Re: [Last-Call] Opsdir last call review of draft-ietf-quic-manageability-14

[Date Prev][Date Next][Thread Prev][Thread Next][Date Index][Thread Index]

 



Hi Al,

thanks for your review. Glad to hear that you find the draft useful. I think your input is very valuable for this draft as you are part of the intended audience, however, not sure how/if to address many of your comments. But let me try provide some explanations. Please see inline marked with [MK].

Mirja


On 05.02.22, 23:11, "QUIC on behalf of Al Morton via Datatracker" <quic-bounces@xxxxxxxx on behalf of noreply@xxxxxxxx> wrote:

    Reviewer: Al Morton
    Review result: Has Issues

    Hi Mirja and Brian,

    This is the OPSDIR review of

                  Manageability of the QUIC Transport Protocol
                        draft-ietf-quic-manageability-14

    Thanks for preparing this draft. I think it will succeed to inform your
    intended audience. I found that it filled-in some gaps for me.

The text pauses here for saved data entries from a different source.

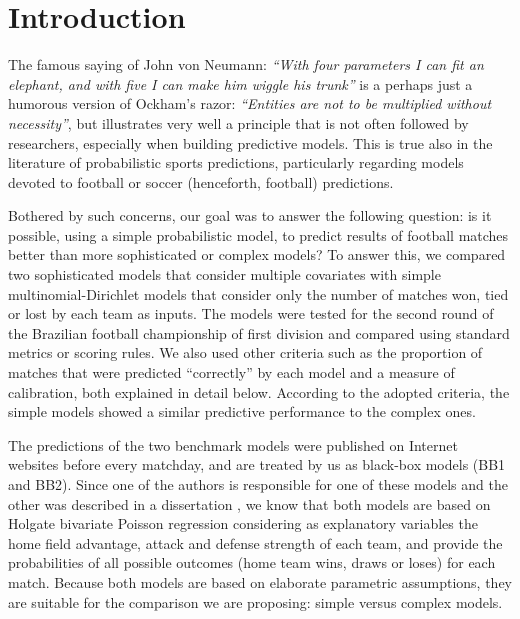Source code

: \documentclass[journal,article,accept,moreauthors,pdftex,12pt,a4paper]{mdpi}
\begin{document}

    \section{Introduction}

    The famous saying of John von Neumann: {\it ``With four parameters I can fit an elephant, and with five I can make him wiggle his trunk''} is a perhaps just a humorous version of Ockham's razor:
    {\it``Entities are not to be multiplied without necessity''}, but illustrates very well a principle that is not often followed by researchers, especially when building predictive models.
    This is true also in the literature of probabilistic sports predictions, particularly regarding models devoted to football or soccer (henceforth, football) predictions.

    Bothered by such concerns, our goal was to answer the following question: is it possible, using a simple probabilistic model, to predict results of football matches better than more sophisticated or complex models?
    To answer this, we compared two sophisticated models that consider multiple covariates with simple multinomial-Dirichlet models that consider only the number of matches won, tied or lost by each team as inputs.
    The models were tested for the second round of the Brazilian football championship of first division and compared using standard metrics or scoring rules.
    We also used other criteria such as the proportion of matches that were predicted ``correctly'' by each model and a measure of calibration, both explained in detail below.
    According to the adopted criteria, the simple models showed a similar predictive performance to the complex ones.

    The predictions of the two benchmark models were published on Internet websites before every matchday, and are treated by us as black-box models (BB1 and BB2).
    Since one of the authors is responsible for one of these models and the other was described in a dissertation \citep{arruda2000}, we know that both models are based on Holgate bivariate Poisson regression considering as explanatory variables the home field advantage, attack and defense strength of each team, and provide the probabilities of all possible outcomes (home team wins, draws or loses) for each match.
    Because both models are based on elaborate parametric assumptions, they are suitable for the comparison we are proposing: simple versus complex models. 
\end{document}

    Likewise, I found some areas where I make suggestions or comment. I would be
    happy to discuss any of these areas further. Your familarity with
    related-work/papers-to-cite could minimize your efforts in response. Protocols
    are evolving, and so are Networks.

    Editorially, the doc is in great shape, except for the use of different terms
    for when TCP takes-over: fail over, fallback, and fail-over are all used.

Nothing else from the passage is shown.